営業利益は、スマートライフが同23.3%増という大幅増益を達成し、1274億円となった。ただ、コンシューマー通信が同14.1%減の2881億円となり、トータルでは同5.3%減の4155億円。法人事業は同3.0%減の1378億円だった。
上期としては増収だが、特に第1四半期の増収幅191億円に対して、第2四半期は283億円の増加となり、増収幅が拡大。営業利益も減益ながら同じく173億円のマイナスから101億円のマイナスへと減収幅が縮小。年間では増益へ反転させたい考えだ。
特に好調だったスマートライフの収益は、マイナポイント収入の減影響という特殊影響を除くと、金融・決済領域を中心に888億円の増となった。ただ、4分の3程度はM&A(合併・買収)によるものだったという。
金融・決済領域ではマネックス証券、オリックス・クレジットを買収したことで成長したが、さらにdカードの契約者増、カード利用促進が好影響。マーケティングソリューション領域では、インテージホールディングスのM&A、マーケティングDXの成長が貢献した。Lemino、dアニメなどの映像系サービスも好評だった。
コンシューマー通信では機器収入が146億円の増加となったものの、モバイル通信サービス収入が354億円の減少となった。これは低価格プランのirumoに多くのユーザーが加入したことによる影響で、トータルでは208億円の減少だった。
収益面でもスマートライフがけん引。金融・決済などの分野で357億円の増益。約2割がM&Aによる影響で、8割が純粋な成長によるものだという。モバイル通信サービスでは競争力やシェアの拡大を狙った販売強化試作費の増加などが影響して472億円減となった。
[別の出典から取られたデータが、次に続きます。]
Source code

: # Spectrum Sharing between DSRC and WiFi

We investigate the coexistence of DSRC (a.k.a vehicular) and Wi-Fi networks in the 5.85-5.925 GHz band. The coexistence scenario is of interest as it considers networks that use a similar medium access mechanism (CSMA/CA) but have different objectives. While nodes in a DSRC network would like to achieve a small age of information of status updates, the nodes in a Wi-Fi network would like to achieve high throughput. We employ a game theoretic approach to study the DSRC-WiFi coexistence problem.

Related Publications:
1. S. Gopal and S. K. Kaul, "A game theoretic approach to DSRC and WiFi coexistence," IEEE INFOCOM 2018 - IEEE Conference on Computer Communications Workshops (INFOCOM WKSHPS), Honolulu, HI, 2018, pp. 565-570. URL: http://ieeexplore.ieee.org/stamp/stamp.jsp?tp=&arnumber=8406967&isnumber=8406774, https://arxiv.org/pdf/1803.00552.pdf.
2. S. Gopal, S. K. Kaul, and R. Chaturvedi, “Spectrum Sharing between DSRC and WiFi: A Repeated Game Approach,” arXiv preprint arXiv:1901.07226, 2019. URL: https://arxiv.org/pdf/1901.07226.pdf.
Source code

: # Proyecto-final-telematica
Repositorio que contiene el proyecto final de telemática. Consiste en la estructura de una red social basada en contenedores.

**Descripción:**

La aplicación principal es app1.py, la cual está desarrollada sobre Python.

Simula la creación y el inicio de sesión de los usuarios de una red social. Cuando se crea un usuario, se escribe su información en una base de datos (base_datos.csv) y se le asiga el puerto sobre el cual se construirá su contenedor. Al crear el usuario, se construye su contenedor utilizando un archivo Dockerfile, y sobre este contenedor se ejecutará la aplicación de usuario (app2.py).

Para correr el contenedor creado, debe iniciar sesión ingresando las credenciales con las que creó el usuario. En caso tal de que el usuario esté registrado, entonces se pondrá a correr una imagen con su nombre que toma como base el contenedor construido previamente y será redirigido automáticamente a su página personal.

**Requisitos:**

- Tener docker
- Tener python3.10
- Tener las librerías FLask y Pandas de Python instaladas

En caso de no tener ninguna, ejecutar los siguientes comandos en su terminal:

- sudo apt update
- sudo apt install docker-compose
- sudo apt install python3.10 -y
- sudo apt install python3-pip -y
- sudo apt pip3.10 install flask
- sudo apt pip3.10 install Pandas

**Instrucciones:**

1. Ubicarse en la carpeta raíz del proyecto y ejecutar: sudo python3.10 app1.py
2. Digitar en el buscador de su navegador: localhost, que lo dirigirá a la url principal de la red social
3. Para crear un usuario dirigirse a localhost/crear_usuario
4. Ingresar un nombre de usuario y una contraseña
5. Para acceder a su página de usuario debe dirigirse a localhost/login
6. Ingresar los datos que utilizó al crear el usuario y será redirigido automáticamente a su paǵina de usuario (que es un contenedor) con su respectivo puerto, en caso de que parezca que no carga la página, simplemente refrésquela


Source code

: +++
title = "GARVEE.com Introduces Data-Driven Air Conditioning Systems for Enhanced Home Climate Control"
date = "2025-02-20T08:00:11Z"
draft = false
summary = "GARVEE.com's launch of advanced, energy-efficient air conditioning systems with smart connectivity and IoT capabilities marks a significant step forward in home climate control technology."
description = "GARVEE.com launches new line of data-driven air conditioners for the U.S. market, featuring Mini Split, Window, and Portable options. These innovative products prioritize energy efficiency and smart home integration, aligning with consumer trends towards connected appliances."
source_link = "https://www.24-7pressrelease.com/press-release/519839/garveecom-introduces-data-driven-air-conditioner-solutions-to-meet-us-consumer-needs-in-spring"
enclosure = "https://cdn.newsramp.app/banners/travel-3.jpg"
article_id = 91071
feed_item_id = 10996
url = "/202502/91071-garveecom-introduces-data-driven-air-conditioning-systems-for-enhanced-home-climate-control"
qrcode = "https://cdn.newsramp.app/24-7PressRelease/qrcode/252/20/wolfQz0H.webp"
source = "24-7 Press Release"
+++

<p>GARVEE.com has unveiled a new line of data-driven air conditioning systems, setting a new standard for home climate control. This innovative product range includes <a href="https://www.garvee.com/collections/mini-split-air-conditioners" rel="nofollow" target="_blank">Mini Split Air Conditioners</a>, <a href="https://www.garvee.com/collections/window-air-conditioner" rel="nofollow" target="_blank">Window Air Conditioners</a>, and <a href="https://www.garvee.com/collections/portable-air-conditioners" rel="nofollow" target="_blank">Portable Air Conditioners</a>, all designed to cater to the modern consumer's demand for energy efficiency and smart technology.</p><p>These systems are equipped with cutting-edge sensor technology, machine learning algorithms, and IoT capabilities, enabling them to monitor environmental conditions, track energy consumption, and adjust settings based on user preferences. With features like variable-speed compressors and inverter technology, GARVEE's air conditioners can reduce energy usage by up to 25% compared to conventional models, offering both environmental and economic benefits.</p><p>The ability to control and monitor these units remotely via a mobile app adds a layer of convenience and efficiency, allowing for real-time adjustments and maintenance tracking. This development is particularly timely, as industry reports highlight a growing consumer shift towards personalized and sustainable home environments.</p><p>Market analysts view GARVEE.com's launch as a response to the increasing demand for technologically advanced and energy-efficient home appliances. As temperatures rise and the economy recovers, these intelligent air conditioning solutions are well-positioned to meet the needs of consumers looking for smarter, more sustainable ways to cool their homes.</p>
明るい話題としては、顧客基盤強化に向けたチャネル強化策が奏功し、MNPが大きく改善。特に10月はMNPがプラスとなって、特に若年層のMNPが大幅に増加した。これは量販店での販売を強化し、出張イベントの強化などが奏功した。特に若者は量販店で端末を購入するとのことで、施策の強化がMNP拡大につながったという。
さらに大容量プランのeximoへの移行が増加したことで、ARPUが下げ止まり始めた。2024年第1四半期と第2四半期はARPUが3910円で変わらなかった。2023年7月のirumo導入以来の減少傾向が止まったことから、このまま上昇することを期待する。
旧料金プランからの移行でeximoへの移行率60%達成を年度末に目指していたが、これを第2四半期の時点で前倒しして達成。旧料金プランからeximo、irumo、ahamoへの移行時の平均単価は全プランで上昇。データ利用量が増加したことで、段階制プランのirumoやeximoのARPUも上昇傾向にあるという。
こうした点を下期はさらに強化し、MNPのプラスをさらに拡大するとともにARPU向上に取り組んでいく。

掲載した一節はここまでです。